Lewis Harvey’s senior career had barely started when doubts about his eligibility were raised, threatening Norwood’s ultimately successful campaign for the 1889 premiership.
“According to report,” said ‘Goalpost’ in The South Australian Register of 5 July 1889, “Harvey came from a junior Association in Victoria and was therefore disqualified from playing in a Senior Association before getting permission. The rule referring to the matter is a new one, and provides in addition to the club’s losing the match that a heavy fine may be imposed, and should the offence be repeated three times the club shall be unqualified from playing any Association match during the remainder of the season. The Norwoods played Harvey against Port Adelaide, Adelaide and Medindie, but I have not heard that any of the clubs are likely to take action in the matter.”
A week later ‘Goalpost’ quoted a Norwood official as saying: “Harvey has not played in any other Association in Victoria or elsewhere this year, so a permit was not required.”
A somewhat apologetic ‘Goalpost’ then wrote on 15 June: “Last week I mentioned that Harvey, one of Norwood’s new men, came from Nhill, and I have since ascertained that he is a Narracoorte player, and was reckoned to be one of the best forward men in the South-East.”
Harvey played at least four senior games for Norwood in the latter part of the 1889 season but was one of five men omitted from the team which beat Port Adelaide by two goals in the competition’s first grand final.
He was noticed for his excellent work in Norwood’s 5.2 to 2.4 defeat of Adelaide & Suburban at Kensington Oval on 1 June 1890. He played at least five senior games that season and kicked five goals, including three in the 10.13 to 1.3 hammering of Adelaide at Kensington Oval on 28 June.
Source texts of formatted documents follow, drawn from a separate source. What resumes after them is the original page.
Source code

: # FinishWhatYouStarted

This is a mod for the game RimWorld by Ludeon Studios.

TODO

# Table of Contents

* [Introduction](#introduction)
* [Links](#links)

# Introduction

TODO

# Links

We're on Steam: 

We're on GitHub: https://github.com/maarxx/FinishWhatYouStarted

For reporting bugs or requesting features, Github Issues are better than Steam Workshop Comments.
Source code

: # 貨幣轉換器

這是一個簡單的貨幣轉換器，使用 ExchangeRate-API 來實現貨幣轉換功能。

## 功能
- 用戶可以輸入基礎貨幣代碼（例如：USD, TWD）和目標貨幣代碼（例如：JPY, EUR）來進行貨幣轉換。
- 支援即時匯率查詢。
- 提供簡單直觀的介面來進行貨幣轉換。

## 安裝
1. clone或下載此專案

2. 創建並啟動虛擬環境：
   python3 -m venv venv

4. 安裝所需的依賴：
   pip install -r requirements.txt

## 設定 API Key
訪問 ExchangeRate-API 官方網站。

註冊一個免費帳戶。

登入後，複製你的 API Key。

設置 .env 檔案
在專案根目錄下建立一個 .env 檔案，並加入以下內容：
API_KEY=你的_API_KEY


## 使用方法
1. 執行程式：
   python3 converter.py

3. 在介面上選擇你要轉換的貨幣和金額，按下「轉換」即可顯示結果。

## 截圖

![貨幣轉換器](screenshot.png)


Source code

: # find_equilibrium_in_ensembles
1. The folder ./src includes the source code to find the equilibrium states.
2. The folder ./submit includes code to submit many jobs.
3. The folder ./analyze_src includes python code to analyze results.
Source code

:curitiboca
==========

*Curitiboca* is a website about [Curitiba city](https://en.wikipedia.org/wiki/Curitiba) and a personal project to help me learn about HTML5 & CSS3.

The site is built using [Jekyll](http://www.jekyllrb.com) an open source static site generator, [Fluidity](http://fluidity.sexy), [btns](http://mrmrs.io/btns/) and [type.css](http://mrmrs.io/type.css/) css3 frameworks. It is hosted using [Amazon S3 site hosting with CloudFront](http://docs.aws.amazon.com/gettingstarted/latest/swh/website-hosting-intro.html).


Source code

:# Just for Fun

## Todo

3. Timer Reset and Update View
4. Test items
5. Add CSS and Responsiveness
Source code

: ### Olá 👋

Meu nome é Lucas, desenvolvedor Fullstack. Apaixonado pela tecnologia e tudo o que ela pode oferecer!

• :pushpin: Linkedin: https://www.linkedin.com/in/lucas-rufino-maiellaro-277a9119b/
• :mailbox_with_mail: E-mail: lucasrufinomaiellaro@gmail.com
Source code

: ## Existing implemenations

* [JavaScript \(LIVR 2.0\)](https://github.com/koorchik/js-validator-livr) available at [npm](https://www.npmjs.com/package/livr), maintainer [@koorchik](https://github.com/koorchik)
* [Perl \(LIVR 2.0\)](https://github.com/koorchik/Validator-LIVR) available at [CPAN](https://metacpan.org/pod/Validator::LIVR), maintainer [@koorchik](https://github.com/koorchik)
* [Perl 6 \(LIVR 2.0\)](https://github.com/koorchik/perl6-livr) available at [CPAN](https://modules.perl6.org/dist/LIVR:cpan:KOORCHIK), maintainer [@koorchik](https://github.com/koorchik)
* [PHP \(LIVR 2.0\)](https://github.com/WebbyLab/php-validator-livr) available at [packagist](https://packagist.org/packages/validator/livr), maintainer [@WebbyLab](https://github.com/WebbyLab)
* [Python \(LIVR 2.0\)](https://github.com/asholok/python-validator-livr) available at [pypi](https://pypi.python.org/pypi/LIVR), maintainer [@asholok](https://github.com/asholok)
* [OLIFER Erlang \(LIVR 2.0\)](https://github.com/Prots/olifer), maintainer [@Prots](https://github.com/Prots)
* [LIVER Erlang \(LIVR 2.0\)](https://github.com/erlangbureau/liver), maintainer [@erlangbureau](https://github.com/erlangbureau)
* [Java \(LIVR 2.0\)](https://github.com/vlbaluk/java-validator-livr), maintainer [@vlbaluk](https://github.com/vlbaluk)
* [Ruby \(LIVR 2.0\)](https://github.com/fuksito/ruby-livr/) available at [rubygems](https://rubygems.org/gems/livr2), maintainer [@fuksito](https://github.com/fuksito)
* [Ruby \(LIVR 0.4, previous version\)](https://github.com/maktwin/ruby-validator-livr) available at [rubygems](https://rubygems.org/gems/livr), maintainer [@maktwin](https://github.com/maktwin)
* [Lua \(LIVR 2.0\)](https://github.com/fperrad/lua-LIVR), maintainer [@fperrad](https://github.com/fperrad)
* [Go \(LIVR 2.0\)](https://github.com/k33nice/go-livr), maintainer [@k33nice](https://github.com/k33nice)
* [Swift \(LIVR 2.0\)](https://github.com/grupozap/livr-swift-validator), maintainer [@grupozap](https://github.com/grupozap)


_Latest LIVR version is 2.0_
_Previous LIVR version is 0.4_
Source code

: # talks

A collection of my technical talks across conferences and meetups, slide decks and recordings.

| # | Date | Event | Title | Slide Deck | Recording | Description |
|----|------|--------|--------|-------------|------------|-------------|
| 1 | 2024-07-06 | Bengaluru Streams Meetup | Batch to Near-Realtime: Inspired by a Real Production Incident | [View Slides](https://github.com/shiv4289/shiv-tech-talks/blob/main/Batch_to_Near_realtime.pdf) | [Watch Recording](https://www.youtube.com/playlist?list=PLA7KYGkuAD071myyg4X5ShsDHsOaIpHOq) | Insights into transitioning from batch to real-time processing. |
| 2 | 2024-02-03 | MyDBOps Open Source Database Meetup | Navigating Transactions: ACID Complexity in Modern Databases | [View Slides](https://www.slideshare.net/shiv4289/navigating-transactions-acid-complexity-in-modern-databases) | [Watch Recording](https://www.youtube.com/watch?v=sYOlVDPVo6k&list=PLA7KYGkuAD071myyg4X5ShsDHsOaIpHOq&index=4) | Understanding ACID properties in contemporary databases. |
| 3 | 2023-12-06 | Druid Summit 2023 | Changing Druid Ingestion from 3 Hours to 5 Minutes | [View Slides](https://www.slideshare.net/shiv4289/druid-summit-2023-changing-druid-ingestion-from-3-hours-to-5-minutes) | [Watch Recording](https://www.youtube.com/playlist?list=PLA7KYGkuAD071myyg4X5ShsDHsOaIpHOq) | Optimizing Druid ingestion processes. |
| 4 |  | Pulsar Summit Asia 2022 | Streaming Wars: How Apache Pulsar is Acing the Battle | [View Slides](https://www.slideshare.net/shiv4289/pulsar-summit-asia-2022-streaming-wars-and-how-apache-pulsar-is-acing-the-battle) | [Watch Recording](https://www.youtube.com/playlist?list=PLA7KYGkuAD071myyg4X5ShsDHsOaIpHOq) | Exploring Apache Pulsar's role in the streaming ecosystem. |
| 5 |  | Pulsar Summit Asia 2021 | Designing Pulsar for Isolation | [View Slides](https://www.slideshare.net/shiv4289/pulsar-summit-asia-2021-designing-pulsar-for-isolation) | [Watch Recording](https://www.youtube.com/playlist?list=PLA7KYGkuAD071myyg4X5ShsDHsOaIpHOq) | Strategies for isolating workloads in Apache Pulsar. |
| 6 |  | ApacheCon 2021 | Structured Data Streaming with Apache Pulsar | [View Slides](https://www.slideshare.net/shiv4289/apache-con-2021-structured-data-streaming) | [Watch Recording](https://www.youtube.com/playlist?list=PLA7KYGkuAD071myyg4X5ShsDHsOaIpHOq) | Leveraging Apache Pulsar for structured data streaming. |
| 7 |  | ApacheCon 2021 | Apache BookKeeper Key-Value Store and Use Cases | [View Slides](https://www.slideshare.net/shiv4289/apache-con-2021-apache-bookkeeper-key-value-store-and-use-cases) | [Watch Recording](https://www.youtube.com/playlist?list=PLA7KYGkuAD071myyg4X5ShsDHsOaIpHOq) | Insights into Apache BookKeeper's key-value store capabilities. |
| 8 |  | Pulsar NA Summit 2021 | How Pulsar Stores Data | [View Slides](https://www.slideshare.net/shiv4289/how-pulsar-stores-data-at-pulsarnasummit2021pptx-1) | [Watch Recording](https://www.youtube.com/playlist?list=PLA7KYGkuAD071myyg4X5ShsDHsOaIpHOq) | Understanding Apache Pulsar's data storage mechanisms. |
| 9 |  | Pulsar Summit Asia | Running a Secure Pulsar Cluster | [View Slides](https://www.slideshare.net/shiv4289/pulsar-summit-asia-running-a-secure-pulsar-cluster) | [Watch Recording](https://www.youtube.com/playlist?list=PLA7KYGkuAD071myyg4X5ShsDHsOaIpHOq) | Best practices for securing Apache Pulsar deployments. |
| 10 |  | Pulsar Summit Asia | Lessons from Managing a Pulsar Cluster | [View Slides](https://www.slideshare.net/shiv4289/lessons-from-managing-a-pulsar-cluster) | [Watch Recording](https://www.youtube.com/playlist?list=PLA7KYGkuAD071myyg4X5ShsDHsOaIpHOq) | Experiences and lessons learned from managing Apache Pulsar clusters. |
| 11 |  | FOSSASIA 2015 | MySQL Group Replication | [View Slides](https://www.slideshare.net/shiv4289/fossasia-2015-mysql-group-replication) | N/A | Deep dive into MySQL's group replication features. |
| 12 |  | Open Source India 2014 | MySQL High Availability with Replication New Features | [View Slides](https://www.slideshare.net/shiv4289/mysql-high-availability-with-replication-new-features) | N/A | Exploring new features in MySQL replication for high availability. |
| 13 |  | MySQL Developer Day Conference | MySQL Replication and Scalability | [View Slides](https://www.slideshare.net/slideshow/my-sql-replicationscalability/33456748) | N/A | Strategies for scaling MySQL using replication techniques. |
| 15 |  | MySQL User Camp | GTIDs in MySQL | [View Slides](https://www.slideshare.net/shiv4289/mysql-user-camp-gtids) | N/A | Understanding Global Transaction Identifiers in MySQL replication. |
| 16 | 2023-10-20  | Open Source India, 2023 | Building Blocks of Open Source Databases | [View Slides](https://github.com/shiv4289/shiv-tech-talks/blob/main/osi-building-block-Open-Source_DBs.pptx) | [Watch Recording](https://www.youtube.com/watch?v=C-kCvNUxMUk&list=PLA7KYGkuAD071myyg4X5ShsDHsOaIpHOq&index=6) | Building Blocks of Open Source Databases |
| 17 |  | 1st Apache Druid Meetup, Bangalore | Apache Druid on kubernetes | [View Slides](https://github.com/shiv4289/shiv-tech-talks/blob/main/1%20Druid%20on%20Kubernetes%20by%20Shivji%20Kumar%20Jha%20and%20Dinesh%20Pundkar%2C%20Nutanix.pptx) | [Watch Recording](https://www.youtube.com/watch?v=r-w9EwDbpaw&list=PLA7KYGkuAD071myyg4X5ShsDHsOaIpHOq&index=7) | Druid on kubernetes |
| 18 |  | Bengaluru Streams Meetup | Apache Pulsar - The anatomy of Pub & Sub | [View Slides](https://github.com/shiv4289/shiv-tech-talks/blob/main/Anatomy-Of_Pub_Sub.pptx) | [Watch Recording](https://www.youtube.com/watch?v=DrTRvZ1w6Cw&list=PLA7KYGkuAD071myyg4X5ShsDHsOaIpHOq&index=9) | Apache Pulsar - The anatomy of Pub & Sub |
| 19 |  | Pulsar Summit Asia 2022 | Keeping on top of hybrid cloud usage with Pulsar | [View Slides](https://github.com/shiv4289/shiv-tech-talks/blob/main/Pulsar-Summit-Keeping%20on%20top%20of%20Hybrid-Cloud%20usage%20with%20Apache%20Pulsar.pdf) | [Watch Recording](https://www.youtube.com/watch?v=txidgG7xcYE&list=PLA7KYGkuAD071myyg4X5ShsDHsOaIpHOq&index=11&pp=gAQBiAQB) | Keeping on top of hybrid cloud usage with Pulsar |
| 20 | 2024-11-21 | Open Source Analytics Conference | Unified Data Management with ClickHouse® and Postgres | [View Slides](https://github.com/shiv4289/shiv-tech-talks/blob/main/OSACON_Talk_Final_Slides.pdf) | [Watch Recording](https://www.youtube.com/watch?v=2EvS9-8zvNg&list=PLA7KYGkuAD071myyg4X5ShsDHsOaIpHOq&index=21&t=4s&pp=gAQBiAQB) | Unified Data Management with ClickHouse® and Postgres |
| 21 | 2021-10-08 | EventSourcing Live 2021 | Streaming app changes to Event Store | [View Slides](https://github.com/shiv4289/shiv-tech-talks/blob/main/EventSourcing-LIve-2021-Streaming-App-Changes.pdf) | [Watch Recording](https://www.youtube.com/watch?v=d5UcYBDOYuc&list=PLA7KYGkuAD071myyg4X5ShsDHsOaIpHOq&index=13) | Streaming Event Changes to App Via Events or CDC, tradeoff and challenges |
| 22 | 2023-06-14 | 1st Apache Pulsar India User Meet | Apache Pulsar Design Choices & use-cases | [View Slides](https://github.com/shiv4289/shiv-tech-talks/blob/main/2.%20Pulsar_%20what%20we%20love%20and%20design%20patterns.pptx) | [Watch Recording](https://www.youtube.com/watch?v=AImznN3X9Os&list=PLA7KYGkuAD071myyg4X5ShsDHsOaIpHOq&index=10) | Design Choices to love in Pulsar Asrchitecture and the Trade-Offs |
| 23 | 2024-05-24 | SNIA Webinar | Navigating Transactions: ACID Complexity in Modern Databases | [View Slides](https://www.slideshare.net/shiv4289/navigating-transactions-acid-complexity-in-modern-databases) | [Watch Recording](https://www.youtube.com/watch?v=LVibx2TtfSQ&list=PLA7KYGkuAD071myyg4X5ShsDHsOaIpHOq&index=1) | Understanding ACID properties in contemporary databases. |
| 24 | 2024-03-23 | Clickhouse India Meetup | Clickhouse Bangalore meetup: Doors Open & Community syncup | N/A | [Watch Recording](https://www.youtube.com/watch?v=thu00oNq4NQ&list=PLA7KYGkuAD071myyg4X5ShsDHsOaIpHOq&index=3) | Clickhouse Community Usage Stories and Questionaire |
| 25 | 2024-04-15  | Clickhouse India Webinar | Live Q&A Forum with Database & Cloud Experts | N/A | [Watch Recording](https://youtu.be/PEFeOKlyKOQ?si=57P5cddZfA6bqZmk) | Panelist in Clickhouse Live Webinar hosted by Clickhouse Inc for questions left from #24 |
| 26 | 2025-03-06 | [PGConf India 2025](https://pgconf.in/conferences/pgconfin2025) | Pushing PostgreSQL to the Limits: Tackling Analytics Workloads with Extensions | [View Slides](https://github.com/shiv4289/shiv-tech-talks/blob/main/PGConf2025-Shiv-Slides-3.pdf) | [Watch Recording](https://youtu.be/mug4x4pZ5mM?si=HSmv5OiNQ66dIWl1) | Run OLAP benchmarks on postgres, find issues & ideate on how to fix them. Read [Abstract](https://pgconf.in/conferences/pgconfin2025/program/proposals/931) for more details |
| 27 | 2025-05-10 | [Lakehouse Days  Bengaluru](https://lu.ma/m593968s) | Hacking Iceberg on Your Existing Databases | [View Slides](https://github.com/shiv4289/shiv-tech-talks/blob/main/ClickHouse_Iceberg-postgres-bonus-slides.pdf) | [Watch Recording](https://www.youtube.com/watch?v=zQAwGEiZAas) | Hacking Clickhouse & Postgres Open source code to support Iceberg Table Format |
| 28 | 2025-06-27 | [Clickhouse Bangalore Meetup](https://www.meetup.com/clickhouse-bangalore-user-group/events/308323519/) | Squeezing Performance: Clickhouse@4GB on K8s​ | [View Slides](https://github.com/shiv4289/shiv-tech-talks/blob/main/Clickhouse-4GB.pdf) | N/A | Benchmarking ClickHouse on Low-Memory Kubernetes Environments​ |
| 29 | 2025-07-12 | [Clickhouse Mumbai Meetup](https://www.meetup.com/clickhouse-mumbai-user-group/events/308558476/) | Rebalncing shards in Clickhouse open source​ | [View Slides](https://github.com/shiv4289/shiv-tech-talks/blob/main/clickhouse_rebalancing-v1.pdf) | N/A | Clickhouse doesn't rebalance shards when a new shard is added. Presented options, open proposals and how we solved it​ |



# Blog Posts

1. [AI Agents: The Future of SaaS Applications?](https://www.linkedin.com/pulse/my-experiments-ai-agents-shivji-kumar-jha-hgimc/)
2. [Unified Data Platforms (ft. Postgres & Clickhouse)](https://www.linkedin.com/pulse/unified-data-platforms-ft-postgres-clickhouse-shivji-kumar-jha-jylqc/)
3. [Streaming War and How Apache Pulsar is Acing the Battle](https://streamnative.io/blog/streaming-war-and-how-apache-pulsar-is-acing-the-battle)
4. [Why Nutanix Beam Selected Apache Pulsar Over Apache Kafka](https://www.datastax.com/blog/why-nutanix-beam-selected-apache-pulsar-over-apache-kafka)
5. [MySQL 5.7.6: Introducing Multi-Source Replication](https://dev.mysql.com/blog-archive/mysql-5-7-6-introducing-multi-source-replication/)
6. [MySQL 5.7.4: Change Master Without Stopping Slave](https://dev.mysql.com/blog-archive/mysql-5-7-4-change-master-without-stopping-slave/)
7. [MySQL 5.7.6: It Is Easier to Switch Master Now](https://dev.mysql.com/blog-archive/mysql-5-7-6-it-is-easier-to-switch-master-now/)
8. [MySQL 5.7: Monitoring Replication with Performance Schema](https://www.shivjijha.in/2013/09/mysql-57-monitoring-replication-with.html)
Harvey kicked a goal in Norwood’s 14.14 to nil whitewash of Adelaide at Adelaide Oval on 9 May 1891. He was a member of the Norwood party which then visited Tasmania. On the way he kicked two goals when Norwood defeated South Ballarat 5.13 to 4. 5 on 23 May and helped Norwood beat Carlton 6.13 to 3.3 at the South Melbourne Cricket Ground on 25 May.
He may well have been in the Norwood team which played two matches against Southern Tasmania, losing 3.9 to 6.18 under the patronage of the Governor on 30 May and winning 6.6 to 4.7 on 2 June, declared a public holiday for the occasion. We hear no more of him as a footballer.
Lewis was born at Gawler on 27 October 1868 to William Harvey and his wife Mary Ann, née Summerton. He had seven sisters and four brothers, born variously at Mount Gambier, Mount Schank and Adelaide. Lewis married Jane Harrison in Norwood in 1896 and the couple lived in First Avenue, East Adelaide. They had four children, Muriel, Evelyn, Leonard and Russell. A painter by trade, Lewis died at Beulah Park on 1 August 1933. His grandson Michael resembles Norwood’s L. Harvey in photographs taken at the same age.
If it was not A. Lewis Harvey who played for Norwood, it could have been Louis A. Harvey, who was born on 6 June 1867, married Ellen Cahill at Hindmarsh in 1888 and died on 2 February 1934.